• _Material shown_:
[Start of section]
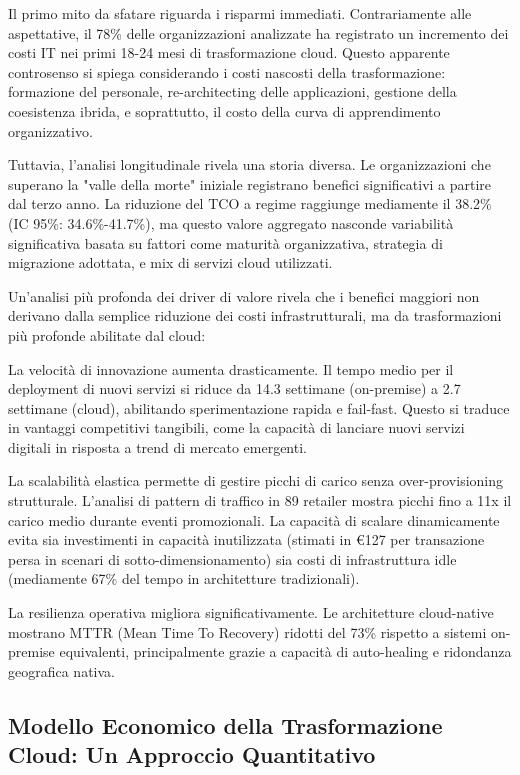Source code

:Il primo mito da sfatare riguarda i risparmi immediati. Contrariamente alle aspettative, il 78\% delle organizzazioni analizzate ha registrato un incremento dei costi IT nei primi 18-24 mesi di trasformazione cloud. Questo apparente controsenso si spiega considerando i costi nascosti della trasformazione: formazione del personale, re-architecting delle applicazioni, gestione della coesistenza ibrida, e soprattutto, il costo della curva di apprendimento organizzativo.

Tuttavia, l'analisi longitudinale rivela una storia diversa. Le organizzazioni che superano la "valle della morte" iniziale registrano benefici significativi a partire dal terzo anno. La riduzione del TCO a regime raggiunge mediamente il 38.2\% (IC 95\%: 34.6\%-41.7\%), ma questo valore aggregato nasconde variabilità significativa basata su fattori come maturità organizzativa, strategia di migrazione adottata, e mix di servizi cloud utilizzati.

Un'analisi più profonda dei driver di valore rivela che i benefici maggiori non derivano dalla semplice riduzione dei costi infrastrutturali, ma da trasformazioni più profonde abilitate dal cloud:

La velocità di innovazione aumenta drasticamente. Il tempo medio per il deployment di nuovi servizi si riduce da 14.3 settimane (on-premise) a 2.7 settimane (cloud), abilitando sperimentazione rapida e fail-fast. Questo si traduce in vantaggi competitivi tangibili, come la capacità di lanciare nuovi servizi digitali in risposta a trend di mercato emergenti.

La scalabilità elastica permette di gestire picchi di carico senza over-provisioning strutturale. L'analisi di pattern di traffico in 89 retailer mostra picchi fino a 11x il carico medio durante eventi promozionali. La capacità di scalare dinamicamente evita sia investimenti in capacità inutilizzata (stimati in €127 per transazione persa in scenari di sotto-dimensionamento) sia costi di infrastruttura idle (mediamente 67\% del tempo in architetture tradizionali).

La resilienza operativa migliora significativamente. Le architetture cloud-native mostrano MTTR (Mean Time To Recovery) ridotti del 73\% rispetto a sistemi on-premise equivalenti, principalmente grazie a capacità di auto-healing e ridondanza geografica nativa.

\subsection{Modello Economico della Trasformazione Cloud: Un Approccio Quantitativo}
[End of section]
• _Assignment_:
Exactly as written, please give again the lines from the beginning of the listing through the line containing "di apprendimento organizzativo.", inclusive, without any pictures.

• _Solution to this problem_:
Source code

:Il primo mito da sfatare riguarda i risparmi immediati. Contrariamente alle aspettative, il 78\% delle organizzazioni analizzate ha registrato un incremento dei costi IT nei primi 18-24 mesi di trasformazione cloud. Questo apparente controsenso si spiega considerando i costi nascosti della trasformazione: formazione del personale, re-architecting delle applicazioni, gestione della coesistenza ibrida, e soprattutto, il costo della curva di apprendimento organizzativo.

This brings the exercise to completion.